春の亡霊

[1]修了できない
 修了できない。大学院の修士論文が完成せず、提出できない夢を毎年この時期に見る。夢の中で夏から半年放置した論文を睨みつけて絶望している自分がいる。
 目が覚めると社会人で良かった(良くない)と思うが、実際のところ大学院の頃の僕はどうだったかを振り返ってみると、修士論文を書いている記憶がほとんどない。
 というのも大学院2年生の夏、僕はもう「負けた」と思っていた。「負けた」のは自分に対しても、凄すぎる同僚に対しても、教授に対してもそうだった。運良く院に入ったものの、その力の差は歴然で、自分の努力も足りず、モチベーションを上げることのできないまま、提出まで後半年という状態だった。
 「もう負けた。ここから先の人生、どうすればいいんだろう」と考えながら、身の入らない、地に足のつかない論文というには烏滸がましいほど散らかった文章をつらつらと書き並べていた。
 結果的に大学院を修了することはできたが、論文が完成したとか、出来がどうだったというにはほど遠い、箸にも棒にもかからない中途半端な結末を迎えた。そして、就職先も決めずぬるい執行猶予の春を迎えた。

[2]春の亡霊
 そこから一年フリーターをしながら就職活動を始め、ブラック企業、ブラック企業、今の職に至る。

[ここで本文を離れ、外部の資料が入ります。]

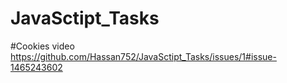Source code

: # JavaSctipt_Tasks
#Cookies video
https://github.com/Hassan752/JavaSctipt_Tasks/issues/1#issue-1465243602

 もう随分前のことなのに、僕はまだ夢の中で大学院を修了できずにいる。それはきっと後悔からくるものではなく、どれだけ必死に頑張っても追いつけないという挫折の記憶が、春の亡霊として枕元に立っているのだった。
 それは、これまでの人生「頑張ったらどうにかなる」ものが、「頑張っても自分の力では切り拓けないものがある」という学びを得る機会でもあった。
 しばらくするとそこから派生して「これだけ頑張ったんだから、自分を責めないで褒めよう。駄目だったのはそういう運命で、きっとそれはそれで良い人生が拓けるはず。自分お疲れ〜☆」と思えるようになった。
 春の亡霊は、未だに毎年夢の中で僕を大学院に幽閉するけれど、現実を生きる処方箋を、毎年思い出させてくれる大事な亡霊でもあった。